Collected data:

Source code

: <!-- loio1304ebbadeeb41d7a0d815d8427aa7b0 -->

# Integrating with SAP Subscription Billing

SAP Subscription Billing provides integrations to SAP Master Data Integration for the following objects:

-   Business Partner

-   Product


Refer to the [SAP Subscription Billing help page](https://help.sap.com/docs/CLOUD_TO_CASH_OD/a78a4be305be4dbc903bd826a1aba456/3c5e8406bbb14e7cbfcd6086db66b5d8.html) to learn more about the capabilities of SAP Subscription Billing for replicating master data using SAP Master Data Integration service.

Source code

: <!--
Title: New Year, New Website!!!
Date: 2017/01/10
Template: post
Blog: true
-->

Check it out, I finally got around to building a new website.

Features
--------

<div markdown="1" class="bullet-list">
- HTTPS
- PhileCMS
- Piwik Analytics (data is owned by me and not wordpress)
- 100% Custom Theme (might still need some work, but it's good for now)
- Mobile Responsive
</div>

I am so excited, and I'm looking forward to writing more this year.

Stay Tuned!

---

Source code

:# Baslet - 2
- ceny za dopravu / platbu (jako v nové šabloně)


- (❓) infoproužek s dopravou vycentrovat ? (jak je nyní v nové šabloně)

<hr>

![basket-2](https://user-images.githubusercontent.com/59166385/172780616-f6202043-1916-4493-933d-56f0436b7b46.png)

==

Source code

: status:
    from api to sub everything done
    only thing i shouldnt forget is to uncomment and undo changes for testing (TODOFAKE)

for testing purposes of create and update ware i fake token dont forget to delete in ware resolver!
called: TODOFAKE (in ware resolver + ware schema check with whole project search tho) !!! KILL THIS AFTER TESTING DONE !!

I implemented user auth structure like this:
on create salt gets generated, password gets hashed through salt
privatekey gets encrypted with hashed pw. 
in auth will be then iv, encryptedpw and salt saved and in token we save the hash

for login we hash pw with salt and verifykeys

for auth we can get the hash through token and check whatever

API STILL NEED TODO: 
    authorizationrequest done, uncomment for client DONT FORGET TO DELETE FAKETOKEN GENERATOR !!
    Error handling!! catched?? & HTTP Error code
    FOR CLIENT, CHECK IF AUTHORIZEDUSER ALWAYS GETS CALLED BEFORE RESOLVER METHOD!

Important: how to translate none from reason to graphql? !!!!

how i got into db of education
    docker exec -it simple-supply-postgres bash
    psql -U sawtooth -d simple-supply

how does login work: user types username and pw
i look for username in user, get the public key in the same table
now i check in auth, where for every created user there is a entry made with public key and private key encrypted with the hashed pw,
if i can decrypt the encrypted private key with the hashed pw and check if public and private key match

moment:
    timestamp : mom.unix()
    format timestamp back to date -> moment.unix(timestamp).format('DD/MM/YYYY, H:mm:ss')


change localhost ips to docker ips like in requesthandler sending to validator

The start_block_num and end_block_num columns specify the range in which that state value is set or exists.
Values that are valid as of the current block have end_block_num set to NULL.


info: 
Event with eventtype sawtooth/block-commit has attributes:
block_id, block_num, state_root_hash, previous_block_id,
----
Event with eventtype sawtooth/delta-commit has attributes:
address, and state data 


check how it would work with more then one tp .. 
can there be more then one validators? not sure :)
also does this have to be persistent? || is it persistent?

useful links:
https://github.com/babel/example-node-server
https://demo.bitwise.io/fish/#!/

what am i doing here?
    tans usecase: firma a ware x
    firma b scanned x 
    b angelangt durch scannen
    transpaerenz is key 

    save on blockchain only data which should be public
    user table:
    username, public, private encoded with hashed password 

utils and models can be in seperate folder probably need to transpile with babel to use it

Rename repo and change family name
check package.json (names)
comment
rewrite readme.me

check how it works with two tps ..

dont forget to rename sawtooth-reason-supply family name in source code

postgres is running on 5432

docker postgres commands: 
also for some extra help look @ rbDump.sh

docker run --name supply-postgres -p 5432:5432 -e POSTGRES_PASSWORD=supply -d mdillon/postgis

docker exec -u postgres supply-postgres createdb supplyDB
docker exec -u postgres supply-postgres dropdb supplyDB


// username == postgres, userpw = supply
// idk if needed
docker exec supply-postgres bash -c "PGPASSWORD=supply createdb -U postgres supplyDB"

EXERCISE ▸ Answer with nothing but the count of lines in the entries that hold the word "hashed".

FINISHED TASK ▸ 5